Rendered images with source text:
****

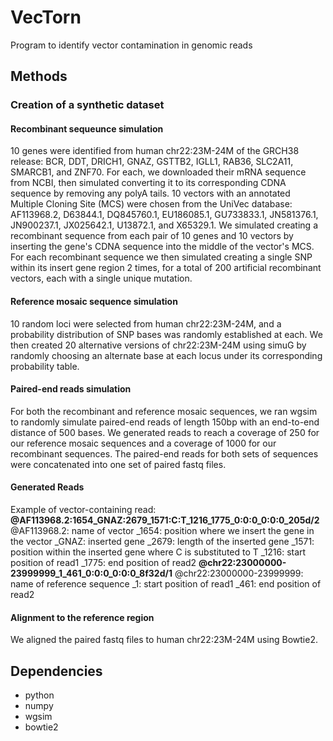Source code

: # VecTorn
Program to identify vector contamination in genomic reads

## Methods

### Creation of a synthetic dataset
#### Recombinant sequeunce simulation
10 genes were identified from human chr22:23M-24M of the GRCH38 release: BCR, DDT, DRICH1, GNAZ, GSTTB2, IGLL1, RAB36, SLC2A11, SMARCB1, and ZNF70. For each, we downloaded their mRNA sequence from NCBI, then simulated converting it to its corresponding CDNA sequence by removing any polyA tails. 10 vectors with an annotated Multiple Cloning Site (MCS) were chosen from the UniVec database: AF113968.2, D63844.1, DQ845760.1, EU186085.1, GU733833.1, JN581376.1, JN900237.1, JX025642.1, U13872.1, and X65329.1. We simulated creating a recombinant sequence from each pair of 10 genes and 10 vectors by inserting the gene's CDNA sequence into the middle of the vector's MCS. For each recombinant sequence we then simulated creating a single SNP within its insert gene region 2 times, for a total of 200 artificial recombinant vectors, each with a single unique mutation.
#### Reference mosaic sequence simulation
10 random loci were selected from human chr22:23M-24M, and a probability distribution of SNP bases was randomly established at each. We then created 20 alternative versions of chr22:23M-24M using simuG by randomly choosing an alternate base at each locus under its corresponding probability table.
#### Paired-end reads simulation
For both the recombinant and reference mosaic sequences, we ran wgsim to randomly simulate paired-end reads of length 150bp with an end-to-end distance of 500 bases. We generated reads to reach a coverage of 250 for our reference mosaic sequences and a coverage of 1000 for our recombinant sequences. The paired-end reads for both sets of sequences were concatenated into one set of paired fastq files.
#### Generated Reads
Example of vector-containing read:
**@AF113968.2:1654_GNAZ:2679_1571:C:T_1216_1775_0:0:0_0:0:0_205d/2**
@AF113968.2: name of vector
_1654: position where we insert the gene in the vector
_GNAZ: inserted gene
_2679: length of the inserted gene
_1571: position within the inserted gene where C is substituted to T
_1216: start position of read1
_1775: end position of read2
**@chr22:23000000-23999999_1_461_0:0:0_0:0:0_8f32d/1**
@chr22:23000000-23999999: name of reference sequence
_1: start position of read1
_461: end position of read2
#### Alignment to the reference region
We aligned the paired fastq files to human chr22:23M-24M using Bowtie2.

## Dependencies
- python
- numpy
- wgsim
- bowtie2

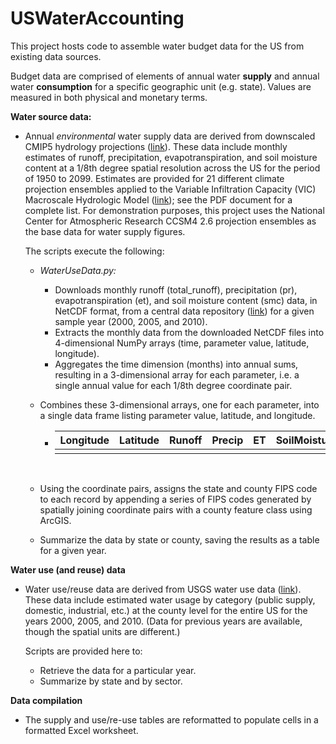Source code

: # USWaterAccounting
This project hosts code to assemble water budget data for the US from existing data sources. 

Budget data are comprised of elements of annual water **supply** and annual water **consumption** for a specific geographic unit (e.g. state). Values are measured in both physical and monetary terms. 

**Water source data:**

- Annual *environmental* water supply data are derived from downscaled CMIP5 hydrology projections ([link](http://gdo-dcp.ucllnl.org/downscaled_cmip_projections/techmemo/BCSD5HydrologyMemo.pdf)). These data include monthly estimates of runoff, precipitation, evapotranspiration, and soil moisture content at a 1/8th degree spatial resolution across the US for the period of 1950 to 2099. Estimates are provided for 21 different climate projection ensembles applied to the Variable Infiltration Capacity (VIC) Macroscale Hydrologic Model ([link](http://vic.readthedocs.io/en/master/)); see the PDF document for a complete list. For demonstration purposes, this project uses the National Center for Atmospheric Research CCSM4 2.6 projection ensembles as the base data for water supply figures. 

  The scripts execute the following:

  - *WaterUseData.py:* 

    - Downloads monthly runoff (total_runoff), precipitation (pr), evapotranspiration (et), and soil moisture content (smc) data, in NetCDF format, from a central data repository ([link](http://bit.ly/2vjRfbv)) for a given sample year (2000, 2005, and 2010). 
    - Extracts the monthly data from the downloaded NetCDF files into 4-dimensional NumPy arrays (time, parameter value, latitude, longitude).
    - Aggregates the time dimension (months) into annual sums, resulting in a 3-dimensional array for each parameter, i.e. a single annual value for each 1/8th degree coordinate pair. 

  - Combines these 3-dimensional arrays, one for each parameter, into a single data frame listing parameter value, latitude, and longitude. 

    - | Longitude | Latitude | Runoff | Precip | ET   | SoilMoisture |
      | --------- | -------- | ------ | ------ | ---- | ------------ |
      |           |          |        |        |      |              |

      ​

  - Using the coordinate pairs, assigns the state and county FIPS code to each record by appending a series of FIPS codes generated by spatially joining coordinate pairs with a county feature class using ArcGIS. 

  - Summarize the data by state or county, saving the results as a table for a given year. 

**Water use (and reuse) data**

* Water use/reuse data are derived from USGS water use data ([link](https://water.usgs.gov/watuse/)). These data include estimated water usage by category (public supply, domestic, industrial, etc.) at the county level for the entire US for the years 2000, 2005, and 2010. (Data for previous years are available, though the spatial units are different.)

  Scripts are provided here to:

  * Retrieve the data for a particular year. 
  * Summarize by state and by sector.

**Data compilation**

* The supply and use/re-use tables are reformatted to populate cells in a formatted Excel worksheet.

****

TASK TO COMPLETE: Pull every line containing "inserted" out of the data above.

WRITTEN SOLUTION:
_GNAZ: inserted gene
_2679: length of the inserted gene
_1571: position within the inserted gene where C is substituted to T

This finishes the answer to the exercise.